> WHAT YOU ARE ASKED TO DO
Check each line of the records below for the word "fetchInputValue" and copy those where it appears.

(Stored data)
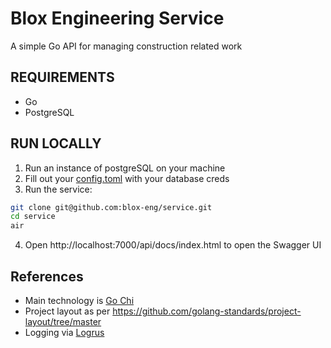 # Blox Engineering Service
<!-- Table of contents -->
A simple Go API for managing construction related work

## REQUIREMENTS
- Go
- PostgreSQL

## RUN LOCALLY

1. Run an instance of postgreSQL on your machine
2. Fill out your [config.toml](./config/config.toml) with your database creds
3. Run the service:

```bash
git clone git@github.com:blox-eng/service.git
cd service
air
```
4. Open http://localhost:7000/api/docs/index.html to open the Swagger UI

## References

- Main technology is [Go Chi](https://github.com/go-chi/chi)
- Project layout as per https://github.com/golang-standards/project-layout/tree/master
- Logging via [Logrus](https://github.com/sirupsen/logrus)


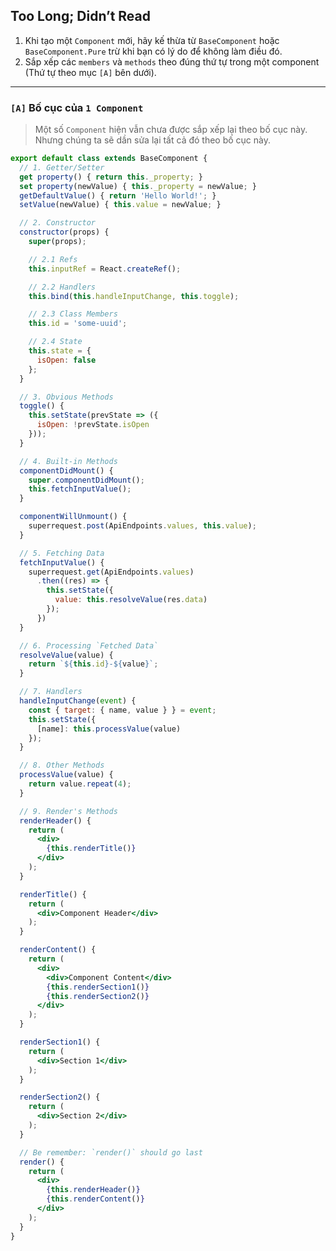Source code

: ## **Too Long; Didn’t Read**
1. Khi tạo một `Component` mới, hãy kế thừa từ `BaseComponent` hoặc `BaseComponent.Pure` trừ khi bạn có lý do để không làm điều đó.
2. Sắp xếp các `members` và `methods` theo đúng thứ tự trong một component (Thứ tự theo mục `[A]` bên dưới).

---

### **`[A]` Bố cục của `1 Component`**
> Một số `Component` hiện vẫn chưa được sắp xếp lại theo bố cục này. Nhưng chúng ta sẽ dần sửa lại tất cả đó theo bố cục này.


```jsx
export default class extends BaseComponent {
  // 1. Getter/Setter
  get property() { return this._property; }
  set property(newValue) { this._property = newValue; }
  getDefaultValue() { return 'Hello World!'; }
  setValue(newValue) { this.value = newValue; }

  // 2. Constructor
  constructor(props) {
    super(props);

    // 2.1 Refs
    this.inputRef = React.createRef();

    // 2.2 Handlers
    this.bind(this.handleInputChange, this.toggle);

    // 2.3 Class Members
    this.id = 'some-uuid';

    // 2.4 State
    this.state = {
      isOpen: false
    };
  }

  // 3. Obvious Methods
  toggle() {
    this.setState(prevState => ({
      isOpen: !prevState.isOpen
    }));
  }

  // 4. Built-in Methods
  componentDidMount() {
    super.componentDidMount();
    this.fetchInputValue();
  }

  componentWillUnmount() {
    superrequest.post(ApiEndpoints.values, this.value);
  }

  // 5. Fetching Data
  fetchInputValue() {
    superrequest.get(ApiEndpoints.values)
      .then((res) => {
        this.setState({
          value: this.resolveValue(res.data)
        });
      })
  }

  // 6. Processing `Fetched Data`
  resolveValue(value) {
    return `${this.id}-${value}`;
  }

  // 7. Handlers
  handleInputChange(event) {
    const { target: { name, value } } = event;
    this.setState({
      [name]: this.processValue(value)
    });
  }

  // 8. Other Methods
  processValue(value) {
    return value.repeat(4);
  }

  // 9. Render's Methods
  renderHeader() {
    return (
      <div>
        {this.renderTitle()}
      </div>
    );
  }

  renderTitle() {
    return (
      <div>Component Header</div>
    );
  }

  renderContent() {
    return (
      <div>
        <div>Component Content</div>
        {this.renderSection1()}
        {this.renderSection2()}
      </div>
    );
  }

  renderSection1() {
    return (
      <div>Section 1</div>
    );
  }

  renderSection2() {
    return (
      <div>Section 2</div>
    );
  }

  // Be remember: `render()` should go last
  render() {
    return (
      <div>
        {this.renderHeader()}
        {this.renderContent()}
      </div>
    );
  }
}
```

> ANSWER SECTION
    this.fetchInputValue();
  fetchInputValue() {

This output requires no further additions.